Nous avons causé ainsi pendant deux heures, et puis la cloche nous a avertis de l’approche du dîner.

Le duc avait passé son bras sous le mien. Il craignait que je n’eusse le vertige sur cette pente violente où il se promenait comme dans sa chambre. Mais c’est mon état de ne pas avoir le vertige, et je le rassurai. Comme M. de Sainte-Fauste m’avait prévenu que je prendrais mes repas dans le logement que l’on me destinait, j’allais prendre congé de mon hôte. « Où allez-vous donc ? me dit-il. Est-ce que vous voulez me refuser le plaisir de manger avec vous ? » Il m’a conduit dans une salle immense, d’un beau style ogival, toute rehaussée de panoplies authentiques et d’ornementations sérieuses, avec un mobilier ancien de diverses époques, composé de pièces d’une grande valeur. Le couvert était mis près d’une vaste cheminée où flambaient des arbres tout entiers. « Voyez le local, me dit-il, il est bien noir ; s’il vous déplaît ou vous attriste, nous pourrons demain manger ailleurs. Moi, cela m’est tout à fait indifférent. Je suis bien partout. » Il disait cela du ton dont il eût dit : « Partout je suis triste. »

Cependant, il ne fit aucune réflexion chagrine sur quoi que ce soit. Je ne pense pas qu’il m’ouvre jamais les profondeurs de son cœur meurtri, car il me paraît esclave d’un savoir-vivre à toute épreuve, et la crainte d’attrister les autres semble dominer chez lui tout besoin d’épanchement.

Le dîner, servi par Champorel et ses deux aides, fut exquis. Le duc mangea peu et ne but pas du tout. En remarquant que j’étais sobre aussi, il craignit que je fusse contraint par son exemple. « Je suis gênant de ne pas manger, me dit-il. Je vois qu’instinctivement vous faites comme moi sans vous en apercevoir.
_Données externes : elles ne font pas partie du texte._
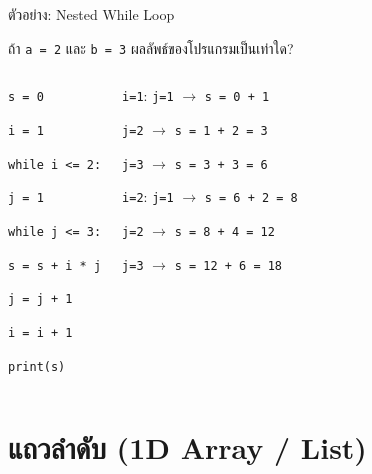 \documentclass[11pt, aspectratio=169]{beamer}
\newcommand{\py}[1]{\texttt{#1}}
\begin{document}
\begin{frame}{ตัวอย่าง: Nested While Loop}
  \begin{exambox}[โจทย์]
    ถ้า \py{a = 2} และ \py{b = 3} ผลลัพธ์ของโปรแกรมเป็นเท่าใด?
  \end{exambox}

  \begin{columns}[T]
      \begin{exambox}
        \py{s = 0}

        \py{i = 1}

        \py{while i <= 2:}

        \qquad \py{j = 1}

        \qquad \py{while j <= 3:}

        \qquad\quad \py{s = s + i * j}

        \qquad\quad \py{j = j + 1}

        \qquad \py{i = i + 1}

        \py{print(s)}
      \end{exambox}
      \begin{solbox}[วิธีตามรอย]
        \py{i=1}: \py{j=1} $\rightarrow$ \py{s = 0 + 1}

        \qquad\; \py{j=2} $\rightarrow$ \py{s = 1 + 2 = 3}

        \qquad\; \py{j=3} $\rightarrow$ \py{s = 3 + 3 = 6}

        \py{i=2}: \py{j=1} $\rightarrow$ \py{s = 6 + 2 = 8}

        \qquad\; \py{j=2} $\rightarrow$ \py{s = 8 + 4 = 12}

        \qquad\; \py{j=3} $\rightarrow$ \py{s = 12 + 6 = 18}

        \highlight{แสดงผล \py{18}}
      \end{solbox}
  \end{columns}
\end{frame}

\section{แถวลำดับ (1D Array / List)}
\end{document}
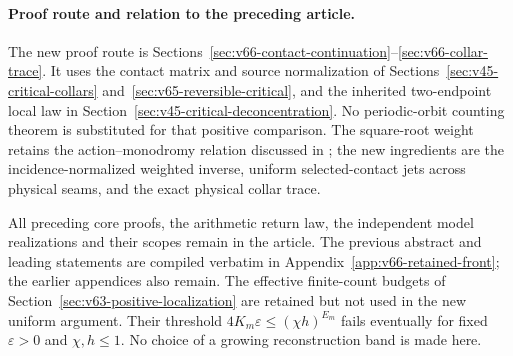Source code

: \paragraph{Proof route and relation to the preceding article.}
The new proof route is
Sections~\ref{sec:v66-contact-continuation}--\ref{sec:v66-collar-trace}.
It uses the contact matrix and source normalization of
Sections~\ref{sec:v45-critical-collars} and~\ref{sec:v65-reversible-critical},
and the inherited two-endpoint local law in
Section~\ref{sec:v45-critical-deconcentration}. No periodic-orbit
counting theorem is substituted for that positive comparison. The
square-root weight retains the action--monodromy relation discussed
in \cite{BT65}; the new ingredients are the incidence-normalized
weighted inverse, uniform selected-contact jets across physical seams,
and the exact physical collar trace.

All preceding core proofs, the arithmetic return law, the independent
model realizations and their scopes remain in the article. The previous
abstract and leading statements are compiled verbatim in
Appendix~\ref{app:v66-retained-front}; the earlier appendices also remain.
The effective finite-count budgets of
Section~\ref{sec:v63-positive-localization} are retained but not used in
the new uniform argument. Their threshold
$4K_m\varepsilon\le(\chi h)^{E_m}$ fails eventually for fixed
$\varepsilon>0$ and $\chi,h\le1$. No choice of a growing reconstruction
band is made here.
Voyons, papa Champorel, fais-moi manger pour que notre hôte mange. » Et il tendit son assiette au vieillard, enchanté de sa résolution.

{p. 448}

Je te rapporte tous ces riens pour que tu juges par les préoccupations de l’homme, de l’aménité de son attitude et de la bonté de son cœur, d’autant plus évidente qu’il est plus timide à se montrer. Nous avons passé la soirée dans son cabinet, où il m’a introduit en me faisant traverser un salon encore plus grand que la salle, encore plus beau et non moins sévère. Il m’a prié de fumer, bien qu’il ne fume pas, et m’a montré l’aspect du logis qu’il veut planter au-dessous de celui où nous sommes. Il dessine très bien et a orné son projet de la végétation que, pour l’encadrer, il veut obtenir sur le roc au moyen de terres rapportées. Je l’ai prié de me laisser examiner toutes choses le lendemain.

C’est d’autant plus facile, m’a-t-il dit, qu’il lui fallait repartir dès le jour pour retourner auprès de son parent malade. Il ne m’eût pas quitté s’il n’eût été préoccupé de l’idée de le laisser seul.

Il est donc parti ce matin, à cheval, pour aller et revenir plus vite, et depuis six heures jusqu’à midi j’ai exploré le vieux manoir de la cave au grenier. J’ai arpenté et mesuré la montagne dans tous les sens…

……………………………

Interrompu le 29 mai 1876.

George Sand est morte le 8 juin 1876.